INPUT DATA Block Start

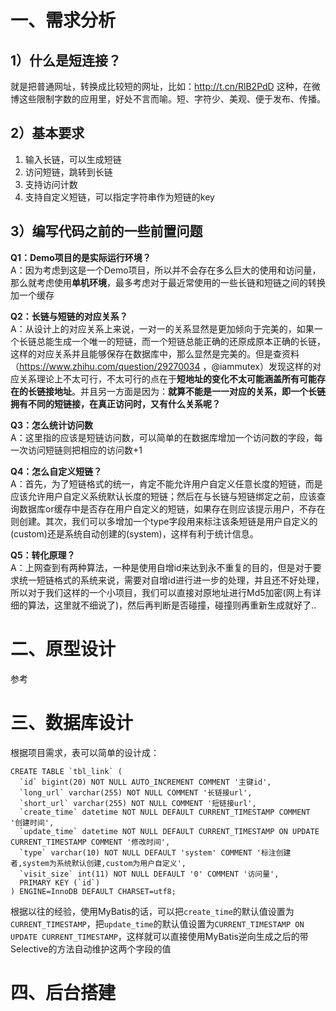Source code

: # 一、需求分析

## 1）什么是短连接？
就是把普通网址，转换成比较短的网址，比如：http://t.cn/RlB2PdD 这种，在微博这些限制字数的应用里，好处不言而喻。短、字符少、美观、便于发布、传播。

## 2）基本要求
1. 输入⻓链，可以生成短链
 2. 访问短链，跳转到⻓链
 3. 支持访问计数
 4. 支持自定义短链，可以指定字符串作为短链的key

## 3）编写代码之前的一些前置问题
**Q1：Demo项目的是实际运行环境？**      
A：因为考虑到这是一个Demo项目，所以并不会存在多么巨大的使用和访问量，那么就考虑使用**单机环境**，最多考虑对于最近常使用的一些长链和短链之间的转换加一个缓存

**Q2：长链与短链的对应关系？**  
A：从设计上的对应关系上来说，一对一的关系显然是更加倾向于完美的，如果一个长链总能生成一个唯一的短链，而一个短链总能正确的还原成原本正确的长链，这样的对应关系并且能够保存在数据库中，那么显然是完美的。但是查资料（https://www.zhihu.com/question/29270034 ，@iammutex）发现这样的对应关系理论上不太可行，不太可行的点在于**短地址的变化不太可能涵盖所有可能存在的长链接地址**。并且另一方面是因为：**就算不能是一一对应的关系，即一个长链拥有不同的短链接，在真正访问时，又有什么关系呢？**

**Q3：怎么统计访问数**  
A：这里指的应该是短链访问数，可以简单的在数据库增加一个访问数的字段，每一次访问短链则把相应的访问数+1

**Q4：怎么自定义短链？**       
A：首先，为了短链格式的统一，肯定不能允许用户自定义任意长度的短链，而是应该允许用户自定义系统默认长度的短链；然后在与长链与短链绑定之前，应该查询数据库or缓存中是否存在用户自定义的短链，如果存在则应该提示用户，不存在则创建。其次，我们可以多增加一个type字段用来标注该条短链是用户自定义的(custom)还是系统自动创建的(system)，这样有利于统计信息。

**Q5：转化原理？**        
A：上网查到有两种算法，一种是使用自增id来达到永不重复的目的，但是对于要求统一短链格式的系统来说，需要对自增id进行进一步的处理，并且还不好处理，所以对于我们这样的一个小项目，我们可以直接对原地址进行Md5加密(网上有详细的算法，这里就不细说了)，然后再判断是否碰撞，碰撞则再重新生成就好了..


# 二、原型设计

参考

# 三、数据库设计
根据项目需求，表可以简单的设计成：

```MySQL
CREATE TABLE `tbl_link` (
  `id` bigint(20) NOT NULL AUTO_INCREMENT COMMENT '主键id',
  `long_url` varchar(255) NOT NULL COMMENT '长链接url',
  `short_url` varchar(255) NOT NULL COMMENT '短链接url',
  `create_time` datetime NOT NULL DEFAULT CURRENT_TIMESTAMP COMMENT '创建时间',
  `update_time` datetime NOT NULL DEFAULT CURRENT_TIMESTAMP ON UPDATE CURRENT_TIMESTAMP COMMENT '修改时间',
  `type` varchar(10) NOT NULL DEFAULT 'system' COMMENT '标注创建者,system为系统默认创建,custom为用户自定义',
  `visit_size` int(11) NOT NULL DEFAULT '0' COMMENT '访问量',
  PRIMARY KEY (`id`)
) ENGINE=InnoDB DEFAULT CHARSET=utf8;
```

根据以往的经验，使用MyBatis的话，可以把`create_time`的默认值设置为`CURRENT_TIMESTAMP`，把`update_time`的默认值设置为`CURRENT_TIMESTAMP ON UPDATE CURRENT_TIMESTAMP`，这样就可以直接使用MyBatis逆向生成之后的带Selective的方法自动维护这两个字段的值

# 四、后台搭建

INPUT DATA Block End

● WHAT THE TASK REQUIRES: Within the listing above, work out how many lines hold "varchar", and answer with that number only.

● SOLUTION FOR THIS TASK: 3